Part 3 — Unpacking the real kernel, fixing addresses, and why Linux sometimes moves itself

You press the power button. A second later a wall of text scrolls by, or a logo fades in, and eventually Linux appears. What happens in between is not magic. It is a careful handshake between tiny programs and a very literal CPU. This part follows that handshake until the very first line of C code inside the Linux kernel runs.

When power stabilizes, the CPU resets itself to a tiny, old‑fashioned mode called real mode. Real mode dates back to the original 8086 chip. The rules are simple on purpose. Memory addresses are built from two values the CPU keeps in special fast storage called registers. You combine a segment and an offset like this:

If you see numbers like 0xFFFFFFF0, that is hexadecimal. Hex is base 16. We write 0x in front to make that clear. 0x10 is 16 in everyday counting. 0x100000 is 1 megabyte. Hex lines up nicely with how hardware stores bits, which is why you see it everywhere in low‑level code.

Right after reset the CPU jumps to a special address called the reset vector at 0xFFFFFFF0. Think of it as a permanent bookmark that says “start here.” There is room for almost nothing at that address, so manufacturers put a short jump there that passes control to the firmware on your motherboard.

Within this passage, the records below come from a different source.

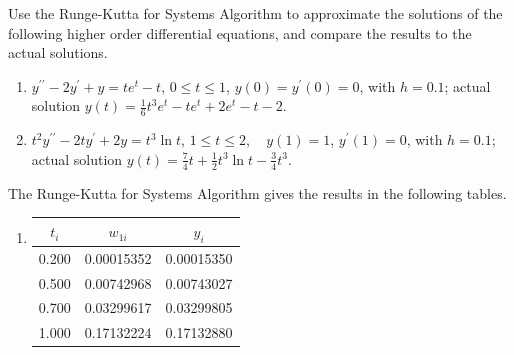 \begin{myexercise}%
Use the Runge-Kutta for Systems Algorithm to approximate the solutions of the following higher order differential equations, and compare the results to the actual solutions.
\begin{enumerate}[label=(\alph*)]
\item $y^{\prime \prime}-2 y^{\prime}+y=t e^{t}-t$, $0 \leq t \leq 1$, $y(0)=y^{\prime}(0)=0$, with $h=0.1$;
actual solution $y(t)=\frac{1}{6} t^{3} e^{t}-t e^{t}+2 e^{t}-t-2$.\\
\item $t^{2} y^{\prime \prime}-2 t y^{\prime}+2 y=t^{3} \ln t$, $1 \leq t \leq 2, \quad y(1)=1$, $y^{\prime}(1)=0$, with $h=0.1$; actual solution $y(t)=\frac{7}{4} t+\frac{1}{2} t^{3} \ln t-\frac{3}{4} t^{3}$.
\end{enumerate}

\begin{mysolution}
The Runge-Kutta for Systems Algorithm gives the results in the following tables.\\
\begin{enumerate}[label=(\alph*).]
\item

\begin{center}
\begin{tabular}{ccc}
\hline
$t_{i}$ & $w_{1 i}$ & $y_{i}$ \\
\hline
0.200 & 0.00015352 & 0.00015350 \\
0.500 & 0.00742968 & 0.00743027 \\
0.700 & 0.03299617 & 0.03299805 \\
1.000 & 0.17132224 & 0.17132880 \\
\hline
\end{tabular}
\end{center}


\end{enumerate}
\end{mysolution}
\end{myexercise}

Tiny explainer: register A register is a tiny slot inside the CPU. It holds a number the CPU is using right now. Names like CS and IP are register names. CS means “code segment,” which marks the current neighborhood for instructions. IP means “instruction pointer,” which marks which instruction comes next.

BIOS stands for Basic Input Output System. It is the older style. BIOS does a quick health check called POST, looks at the boot order, and tries each device. If it finds a disk whose very first 512‑byte sector ends with the marker bytes 0x55 and 0xAA, it treats that device as bootable. BIOS copies that sector to memory at 0x7C00 and jumps there. That sector is tiny, so it usually knows only how to load the next, larger piece.

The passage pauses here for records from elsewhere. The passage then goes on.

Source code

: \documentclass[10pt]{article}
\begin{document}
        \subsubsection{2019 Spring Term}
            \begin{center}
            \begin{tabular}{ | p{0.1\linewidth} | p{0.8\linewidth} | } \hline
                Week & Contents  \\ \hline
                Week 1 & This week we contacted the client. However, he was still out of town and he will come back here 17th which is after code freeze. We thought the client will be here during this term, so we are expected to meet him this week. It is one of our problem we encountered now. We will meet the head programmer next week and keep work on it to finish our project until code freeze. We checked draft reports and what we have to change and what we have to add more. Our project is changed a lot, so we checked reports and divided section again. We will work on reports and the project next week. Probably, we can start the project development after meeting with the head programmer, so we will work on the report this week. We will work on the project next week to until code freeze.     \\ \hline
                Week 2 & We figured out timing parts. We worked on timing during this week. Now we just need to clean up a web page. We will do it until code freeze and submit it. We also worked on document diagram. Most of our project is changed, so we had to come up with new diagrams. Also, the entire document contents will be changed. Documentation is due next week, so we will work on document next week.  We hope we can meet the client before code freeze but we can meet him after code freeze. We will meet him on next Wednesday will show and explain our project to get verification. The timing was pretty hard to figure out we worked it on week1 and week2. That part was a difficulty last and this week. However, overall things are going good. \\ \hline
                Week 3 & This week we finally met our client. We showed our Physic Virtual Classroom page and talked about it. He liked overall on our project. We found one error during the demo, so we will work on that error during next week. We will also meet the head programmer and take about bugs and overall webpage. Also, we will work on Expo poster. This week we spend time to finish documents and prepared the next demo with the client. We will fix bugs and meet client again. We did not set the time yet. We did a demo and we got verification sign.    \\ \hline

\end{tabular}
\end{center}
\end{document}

UEFI is the modern replacement. It still starts the machine, but it understands filesystems directly and can load bigger boot programs without the old “first sector” dance. UEFI also passes richer information to the operating system. Different path, same goal: hand control to a boot program that can load Linux.

GRUB also fills out a small structure called the setup header with useful facts: where it placed the kernel, where the command line lives, where the initrd is if you have one. Then it jumps into the setup program.

It lines up the segment registers so memory copies behave the same way every time. Names you’ll see here are CS for code, DS for data, and SS for stack. It also clears a single CPU bit called the “direction flag” so copy instructions move forward through memory.

It creates a stack. The stack is a last‑in, first‑out workbench where functions store temporary values. SS says which segment the stack uses. SP is the pointer to the current top of the stack.

It clears a region called BSS. BSS is where global variables that must start as zero live. C code assumes BSS is zero. The setup program writes zeros over that entire span to keep that promise.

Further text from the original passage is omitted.